2015 was a boom year for cyber security start-ups, but this started to come to an end in 2016. It is a very precarious investment area right now. Could this be due to the general downturn facing the tech industries? Or to a souring attitude towards the cyber defence sector? This seems odd given the increase of high profile hacks of major companies – JP Morgan Chase, Target, TalkTalk, FiatCrysler amongst others have all had their cyber defences breached. However even the infamous breach of the Ashley Madison database, where the names and details of adulterers were publicly leaked, pails in political importance when faced with the implications of the Clinton email fiasco, which was by far and away the most important hacking story of the last few years. So, why have these well publicised cyber security attacks not had a knock affect in the investment community? Why does investment keep dropping? On the one hand, general investment in start-ups is slowing in recent months. On the other, in terms of cyber security itself, a crowded market has meant many firms offer specific, focused responses – firewalls, antivirus products etc – but now, a “platform” based approach is being favoured. Value in cyber security is being found in companies that can offer all products, a holistic approach.

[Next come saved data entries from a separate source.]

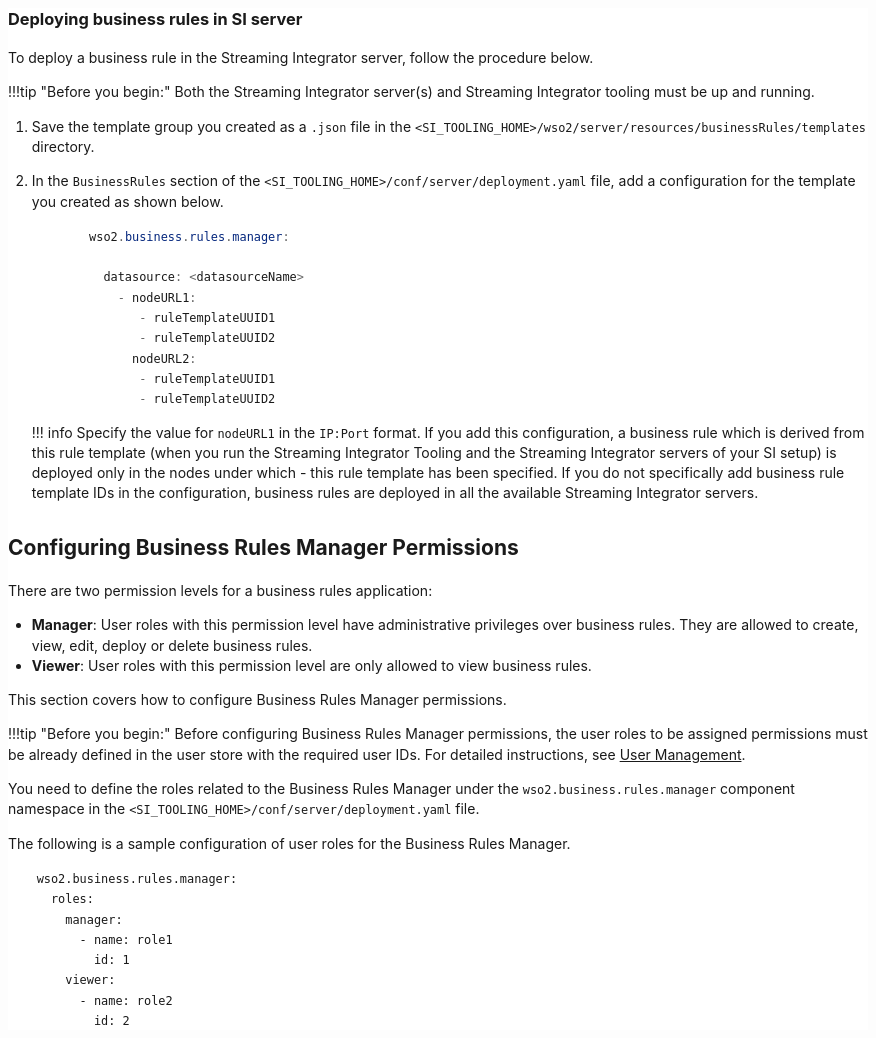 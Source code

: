 ### Deploying business rules in SI server

To deploy a business rule in the Streaming Integrator server, follow the procedure below.

!!!tip "Before you begin:"
    Both the Streaming Integrator server(s) and Streaming Integrator tooling must be up and running.

1. Save the template group you created as a `.json` file in the `<SI_TOOLING_HOME>/wso2/server/resources/businessRules/templates` directory.

2. In the `BusinessRules` section of the `<SI_TOOLING_HOME>/conf/server/deployment.yaml` file, add a configuration for the template you created as shown below.

    ``` java
            wso2.business.rules.manager:

              datasource: <datasourceName>
                - nodeURL1:
                   - ruleTemplateUUID1
                   - ruleTemplateUUID2
                  nodeURL2:
                   - ruleTemplateUUID1
                   - ruleTemplateUUID2
    ```

    !!! info
        Specify the value for `nodeURL1` in the `IP:Port` format. If you add this configuration, a business rule which is derived from this rule template (when you run the Streaming Integrator Tooling and the Streaming Integrator servers of your SI setup) is deployed only in the nodes under which - this rule template has been specified. If you do not specifically add business rule template IDs in the configuration, business rules are deployed in all the available Streaming Integrator servers.

## Configuring Business Rules Manager Permissions

There are two permission levels for a business rules application:

-  **Manager**: User roles with this permission level have administrative privileges over business rules. They are allowed to create, view, edit, deploy or delete business rules.
-  **Viewer**: User roles with this permission level are only allowed to view business rules.

This section covers how to configure Business Rules Manager permissions.

!!!tip "Before you begin:"
    Before configuring Business Rules Manager permissions, the user roles to be assigned permissions must be already defined in the user store with the required user IDs. For detailed instructions, see [User Management](https://docs.wso2.com/display/SP440/User+Management).


You need to define the roles related to the Business Rules Manager under the `wso2.business.rules.manager` component namespace in the `<SI_TOOLING_HOME>/conf/server/deployment.yaml` file.

The following is a sample configuration of user roles for the Business Rules Manager.

``` xml
    wso2.business.rules.manager:
      roles:
        manager:
          - name: role1
            id: 1
        viewer:
          - name: role2
            id: 2
``` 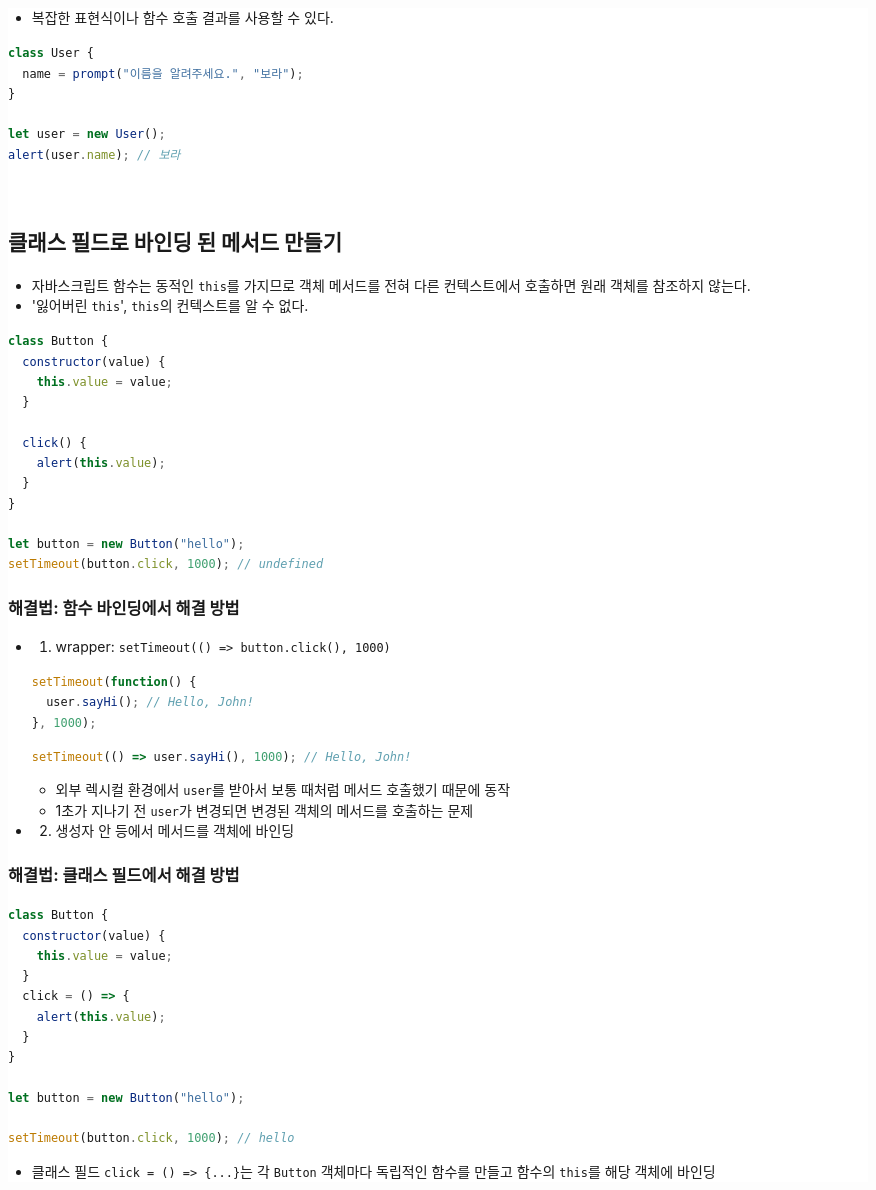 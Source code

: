 - 복잡한 표현식이나 함수 호출 결과를 사용할 수 있다.
```js
class User {
  name = prompt("이름을 알려주세요.", "보라");
}

let user = new User();
alert(user.name); // 보라
```

<br>

## 클래스 필드로 바인딩 된 메서드 만들기
- 자바스크립트 함수는 동적인 `this`를 가지므로 객체 메서드를 전혀 다른 컨텍스트에서 호출하면 원래 객체를 참조하지 않는다.
- '잃어버린 `this`', `this`의 컨텍스트를 알 수 없다.
```js
class Button {
  constructor(value) {
    this.value = value;
  }

  click() {
    alert(this.value);
  }
}

let button = new Button("hello");
setTimeout(button.click, 1000); // undefined
```

### 해결법: 함수 바인딩에서 해결 방법
- 1. wrapper: `setTimeout(() => button.click(), 1000)`
  ```javascript
  setTimeout(function() {
    user.sayHi(); // Hello, John!
  }, 1000);
  ```
  ```javascript
  setTimeout(() => user.sayHi(), 1000); // Hello, John!
  ```
  - 외부 렉시컬 환경에서 `user`를 받아서 보통 때처럼 메서드 호출했기 때문에 동작
  - 1초가 지나기 전 `user`가 변경되면 변경된 객체의 메서드를 호출하는 문제
  
- 2. 생성자 안 등에서 메서드를 객체에 바인딩

### 해결법: 클래스 필드에서 해결 방법
```js
class Button {
  constructor(value) {
    this.value = value;
  }
  click = () => {
    alert(this.value);
  }
}

let button = new Button("hello");

setTimeout(button.click, 1000); // hello
```
- 클래스 필드 `click = () => {...}`는 각 `Button` 객체마다 독립적인 함수를 만들고 함수의 `this`를 해당 객체에 바인딩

Perhaps the cyber security start-up sector had been overvalued and under-performing, prime conditions for a bubble, and now there is a period of “correction”, where monopoly firms will start appearing out of the busy market. Given the political, economic and social implications of such cyber crimes – the insinuations made by the Trump campaign around Clinton’s capacity to keep America safe, that could have influenced voters, for example – perhaps the sector will see a significant boost.